Content starts

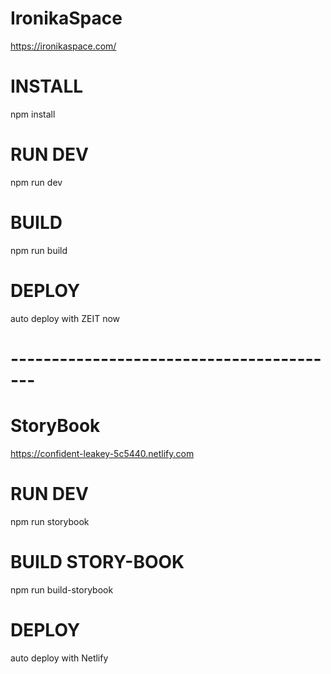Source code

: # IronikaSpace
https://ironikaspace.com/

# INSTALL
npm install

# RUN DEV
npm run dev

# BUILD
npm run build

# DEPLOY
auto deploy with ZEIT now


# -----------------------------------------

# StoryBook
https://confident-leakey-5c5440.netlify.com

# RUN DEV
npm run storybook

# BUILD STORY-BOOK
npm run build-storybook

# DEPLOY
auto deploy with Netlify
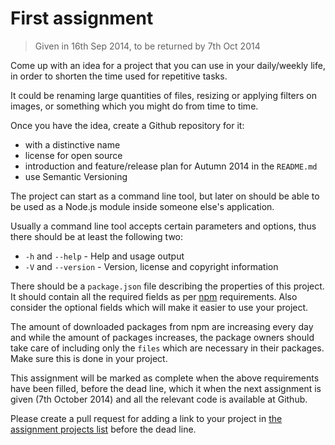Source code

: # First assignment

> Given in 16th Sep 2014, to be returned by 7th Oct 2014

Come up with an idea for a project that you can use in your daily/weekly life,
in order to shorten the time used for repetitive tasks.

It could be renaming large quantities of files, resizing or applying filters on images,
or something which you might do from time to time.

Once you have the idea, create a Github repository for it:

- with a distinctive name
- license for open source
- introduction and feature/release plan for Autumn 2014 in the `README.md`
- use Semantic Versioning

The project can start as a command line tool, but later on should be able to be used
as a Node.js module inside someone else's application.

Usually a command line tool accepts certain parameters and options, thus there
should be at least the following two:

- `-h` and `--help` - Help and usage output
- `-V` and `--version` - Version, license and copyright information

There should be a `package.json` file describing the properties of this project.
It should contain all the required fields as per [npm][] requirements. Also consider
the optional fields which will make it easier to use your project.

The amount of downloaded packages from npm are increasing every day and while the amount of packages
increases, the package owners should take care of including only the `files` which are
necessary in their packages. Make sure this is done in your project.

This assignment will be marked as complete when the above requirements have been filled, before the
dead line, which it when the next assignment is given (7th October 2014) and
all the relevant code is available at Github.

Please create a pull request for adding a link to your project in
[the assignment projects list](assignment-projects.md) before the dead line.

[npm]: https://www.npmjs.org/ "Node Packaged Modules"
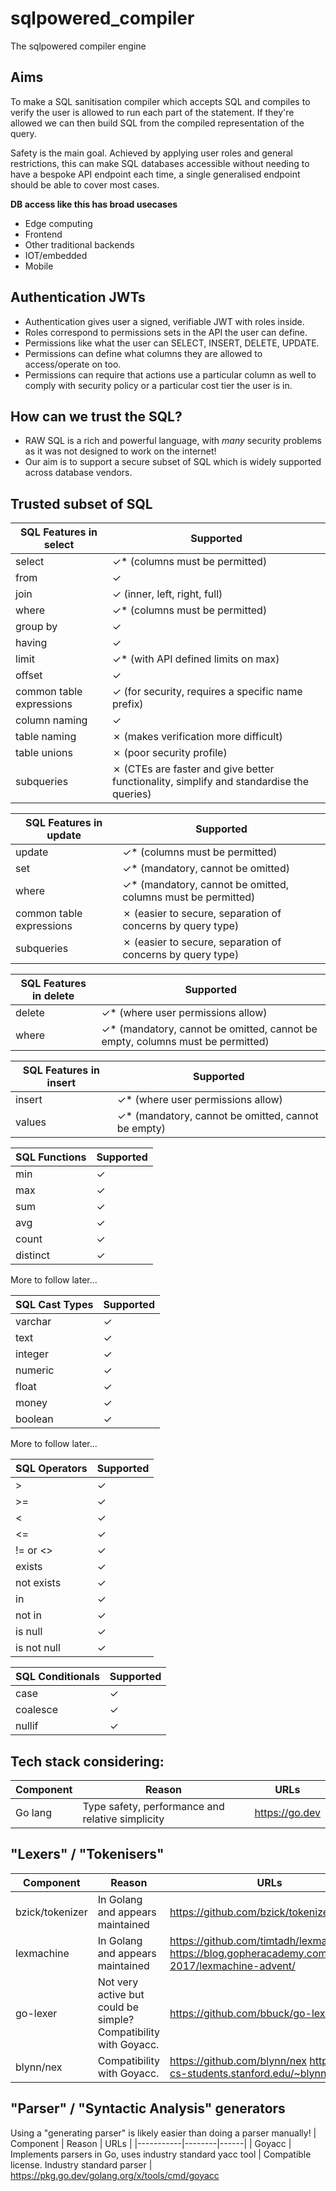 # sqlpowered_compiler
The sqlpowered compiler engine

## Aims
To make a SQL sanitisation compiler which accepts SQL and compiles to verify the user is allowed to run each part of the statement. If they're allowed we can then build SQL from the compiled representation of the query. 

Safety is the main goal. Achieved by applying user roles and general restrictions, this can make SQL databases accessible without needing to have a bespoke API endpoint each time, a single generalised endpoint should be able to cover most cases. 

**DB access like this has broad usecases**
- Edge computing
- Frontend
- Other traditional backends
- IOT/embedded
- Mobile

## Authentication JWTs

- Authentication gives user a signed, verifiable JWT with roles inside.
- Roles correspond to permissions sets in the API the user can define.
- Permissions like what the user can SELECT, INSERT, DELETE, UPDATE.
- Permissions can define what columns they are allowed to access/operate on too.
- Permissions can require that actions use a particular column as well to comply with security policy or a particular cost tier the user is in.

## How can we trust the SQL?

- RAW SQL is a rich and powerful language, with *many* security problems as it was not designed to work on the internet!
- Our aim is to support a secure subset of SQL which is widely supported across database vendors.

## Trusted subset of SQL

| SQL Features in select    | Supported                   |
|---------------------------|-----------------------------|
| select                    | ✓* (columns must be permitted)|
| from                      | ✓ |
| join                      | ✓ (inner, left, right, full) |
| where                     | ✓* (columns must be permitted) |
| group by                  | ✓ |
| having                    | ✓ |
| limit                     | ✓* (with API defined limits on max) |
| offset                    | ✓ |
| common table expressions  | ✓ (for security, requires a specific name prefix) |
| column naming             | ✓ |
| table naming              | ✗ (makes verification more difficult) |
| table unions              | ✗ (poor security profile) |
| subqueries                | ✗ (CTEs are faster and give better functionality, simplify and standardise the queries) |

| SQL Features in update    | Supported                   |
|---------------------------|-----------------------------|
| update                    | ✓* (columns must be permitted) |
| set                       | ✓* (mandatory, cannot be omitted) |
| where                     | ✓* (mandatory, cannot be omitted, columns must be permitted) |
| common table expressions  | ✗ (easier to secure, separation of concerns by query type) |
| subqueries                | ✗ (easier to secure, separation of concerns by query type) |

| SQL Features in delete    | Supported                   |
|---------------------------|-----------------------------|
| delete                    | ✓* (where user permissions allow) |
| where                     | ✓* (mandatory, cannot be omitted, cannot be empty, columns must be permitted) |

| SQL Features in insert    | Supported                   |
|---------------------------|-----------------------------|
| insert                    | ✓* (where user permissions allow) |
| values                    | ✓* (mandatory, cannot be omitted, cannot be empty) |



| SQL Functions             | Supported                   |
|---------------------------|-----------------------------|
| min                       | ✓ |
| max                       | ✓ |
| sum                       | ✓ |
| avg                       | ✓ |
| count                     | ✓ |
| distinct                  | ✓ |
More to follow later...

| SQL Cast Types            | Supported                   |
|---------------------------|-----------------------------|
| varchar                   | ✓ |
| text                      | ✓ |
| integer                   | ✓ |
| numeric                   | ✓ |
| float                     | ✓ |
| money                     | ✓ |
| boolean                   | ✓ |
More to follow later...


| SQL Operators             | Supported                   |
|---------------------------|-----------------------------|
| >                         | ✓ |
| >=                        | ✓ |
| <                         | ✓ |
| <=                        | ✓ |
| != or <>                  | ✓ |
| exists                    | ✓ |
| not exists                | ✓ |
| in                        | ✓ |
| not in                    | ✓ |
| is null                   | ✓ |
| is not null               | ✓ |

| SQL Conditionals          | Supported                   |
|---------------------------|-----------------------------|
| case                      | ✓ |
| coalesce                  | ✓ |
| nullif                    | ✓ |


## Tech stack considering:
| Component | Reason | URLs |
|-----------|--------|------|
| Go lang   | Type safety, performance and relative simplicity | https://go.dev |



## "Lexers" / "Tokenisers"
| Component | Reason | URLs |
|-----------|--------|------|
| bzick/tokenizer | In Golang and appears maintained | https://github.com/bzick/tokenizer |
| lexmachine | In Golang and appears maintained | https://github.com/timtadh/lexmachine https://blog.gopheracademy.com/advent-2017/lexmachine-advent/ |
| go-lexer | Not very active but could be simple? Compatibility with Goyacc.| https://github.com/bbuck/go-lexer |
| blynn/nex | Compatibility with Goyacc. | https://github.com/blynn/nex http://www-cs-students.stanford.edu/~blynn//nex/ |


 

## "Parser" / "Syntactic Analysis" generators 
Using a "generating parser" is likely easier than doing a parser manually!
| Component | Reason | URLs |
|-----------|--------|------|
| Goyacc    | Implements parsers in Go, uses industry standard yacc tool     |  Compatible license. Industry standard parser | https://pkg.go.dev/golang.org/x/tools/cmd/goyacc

Content ends
Content starts

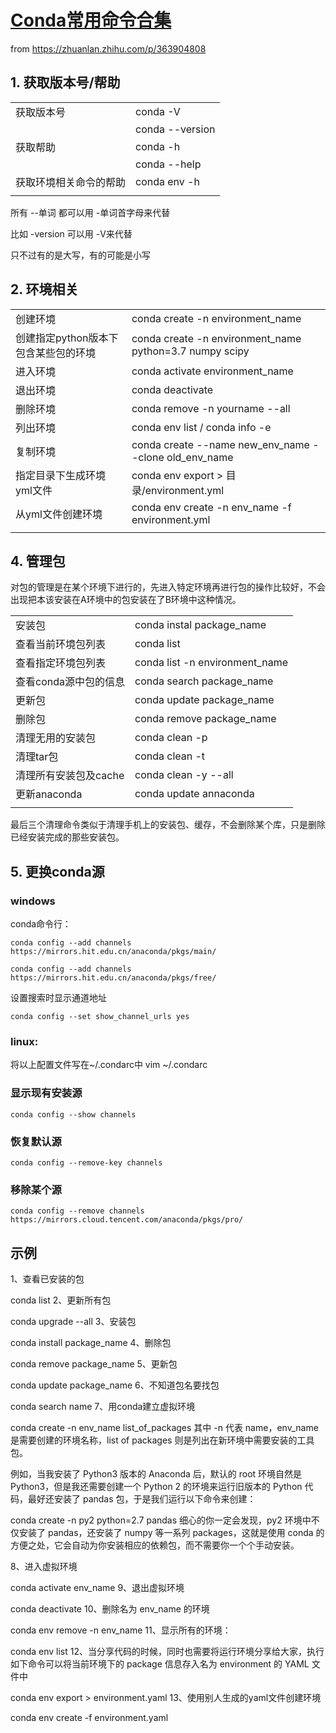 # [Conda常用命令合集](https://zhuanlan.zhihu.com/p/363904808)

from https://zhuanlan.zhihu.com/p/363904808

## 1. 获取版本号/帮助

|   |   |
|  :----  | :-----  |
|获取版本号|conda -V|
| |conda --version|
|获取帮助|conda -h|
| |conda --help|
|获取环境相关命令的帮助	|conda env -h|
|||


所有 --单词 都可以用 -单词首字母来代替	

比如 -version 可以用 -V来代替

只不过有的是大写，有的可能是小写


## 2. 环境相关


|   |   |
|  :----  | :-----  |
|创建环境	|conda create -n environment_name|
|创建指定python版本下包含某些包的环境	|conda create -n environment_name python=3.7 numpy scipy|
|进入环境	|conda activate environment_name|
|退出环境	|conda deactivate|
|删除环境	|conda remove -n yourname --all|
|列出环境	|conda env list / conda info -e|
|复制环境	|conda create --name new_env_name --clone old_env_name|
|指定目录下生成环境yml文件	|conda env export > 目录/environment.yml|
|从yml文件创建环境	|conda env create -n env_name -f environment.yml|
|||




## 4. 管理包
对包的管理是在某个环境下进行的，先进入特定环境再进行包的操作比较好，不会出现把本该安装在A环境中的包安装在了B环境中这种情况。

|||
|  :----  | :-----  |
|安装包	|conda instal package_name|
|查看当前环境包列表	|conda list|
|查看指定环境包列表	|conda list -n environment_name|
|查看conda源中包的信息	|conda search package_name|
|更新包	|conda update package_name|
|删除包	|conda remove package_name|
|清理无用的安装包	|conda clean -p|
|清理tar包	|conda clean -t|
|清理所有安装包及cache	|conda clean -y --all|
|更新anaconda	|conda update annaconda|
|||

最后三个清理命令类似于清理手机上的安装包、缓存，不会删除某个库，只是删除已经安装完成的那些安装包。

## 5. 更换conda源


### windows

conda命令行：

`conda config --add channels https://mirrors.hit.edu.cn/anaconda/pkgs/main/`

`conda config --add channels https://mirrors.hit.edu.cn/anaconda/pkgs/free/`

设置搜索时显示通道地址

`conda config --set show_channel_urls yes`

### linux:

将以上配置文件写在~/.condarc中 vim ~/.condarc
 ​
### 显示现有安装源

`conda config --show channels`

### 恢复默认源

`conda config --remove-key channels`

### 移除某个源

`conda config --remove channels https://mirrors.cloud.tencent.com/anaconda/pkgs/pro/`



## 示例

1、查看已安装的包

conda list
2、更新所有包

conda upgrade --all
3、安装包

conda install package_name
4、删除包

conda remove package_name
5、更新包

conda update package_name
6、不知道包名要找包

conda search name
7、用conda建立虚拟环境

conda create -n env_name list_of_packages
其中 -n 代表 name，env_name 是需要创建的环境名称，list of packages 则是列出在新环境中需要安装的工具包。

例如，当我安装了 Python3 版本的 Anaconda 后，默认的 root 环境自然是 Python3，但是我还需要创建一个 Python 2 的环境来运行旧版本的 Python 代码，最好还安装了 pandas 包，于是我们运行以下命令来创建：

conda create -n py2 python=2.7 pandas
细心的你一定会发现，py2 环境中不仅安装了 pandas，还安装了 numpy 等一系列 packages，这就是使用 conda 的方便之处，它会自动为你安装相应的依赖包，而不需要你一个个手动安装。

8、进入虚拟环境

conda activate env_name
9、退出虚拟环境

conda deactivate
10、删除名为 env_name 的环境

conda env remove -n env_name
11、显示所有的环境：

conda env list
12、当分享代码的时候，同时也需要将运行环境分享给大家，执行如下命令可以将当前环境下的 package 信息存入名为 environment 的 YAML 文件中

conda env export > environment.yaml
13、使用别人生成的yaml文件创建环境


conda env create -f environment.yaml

Content ends
Content starts

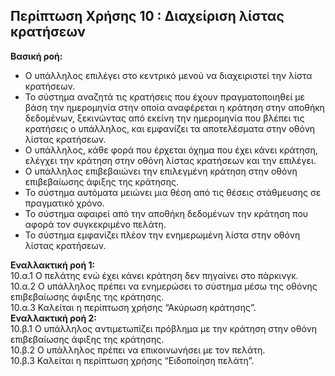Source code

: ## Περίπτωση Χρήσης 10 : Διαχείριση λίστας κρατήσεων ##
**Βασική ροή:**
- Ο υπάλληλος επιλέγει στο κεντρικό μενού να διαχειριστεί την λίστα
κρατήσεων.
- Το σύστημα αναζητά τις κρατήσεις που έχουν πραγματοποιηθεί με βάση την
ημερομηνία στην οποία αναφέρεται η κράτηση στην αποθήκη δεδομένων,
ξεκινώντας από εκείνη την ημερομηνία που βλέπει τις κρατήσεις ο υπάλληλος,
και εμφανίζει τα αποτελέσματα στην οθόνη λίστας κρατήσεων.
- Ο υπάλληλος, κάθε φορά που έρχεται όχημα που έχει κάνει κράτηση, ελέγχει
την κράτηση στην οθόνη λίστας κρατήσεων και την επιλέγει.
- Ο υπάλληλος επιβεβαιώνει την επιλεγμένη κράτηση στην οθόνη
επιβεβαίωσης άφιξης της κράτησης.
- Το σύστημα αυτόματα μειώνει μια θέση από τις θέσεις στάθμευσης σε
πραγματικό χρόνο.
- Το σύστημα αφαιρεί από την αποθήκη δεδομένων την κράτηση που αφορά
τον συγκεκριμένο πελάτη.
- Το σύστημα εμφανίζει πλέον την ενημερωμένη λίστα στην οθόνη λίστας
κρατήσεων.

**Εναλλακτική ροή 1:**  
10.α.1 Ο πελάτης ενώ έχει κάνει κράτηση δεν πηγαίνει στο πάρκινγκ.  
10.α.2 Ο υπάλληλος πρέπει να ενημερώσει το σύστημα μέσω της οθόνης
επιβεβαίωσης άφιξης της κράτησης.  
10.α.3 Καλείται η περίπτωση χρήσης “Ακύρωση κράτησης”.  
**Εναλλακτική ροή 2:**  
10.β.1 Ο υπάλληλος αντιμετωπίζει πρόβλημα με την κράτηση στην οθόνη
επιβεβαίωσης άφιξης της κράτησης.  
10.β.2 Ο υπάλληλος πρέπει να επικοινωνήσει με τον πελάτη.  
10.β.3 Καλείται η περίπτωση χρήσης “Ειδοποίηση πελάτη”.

Content ends

-- Task --
Whenever a line of the listing above holds the word "license", copy that line.

-- Expected answer --
- license for open source
- `-V` and `--version` - Version, license and copyright information
| Goyacc    | Implements parsers in Go, uses industry standard yacc tool     |  Compatible license. Industry standard parser | https://pkg.go.dev/golang.org/x/tools/cmd/goyacc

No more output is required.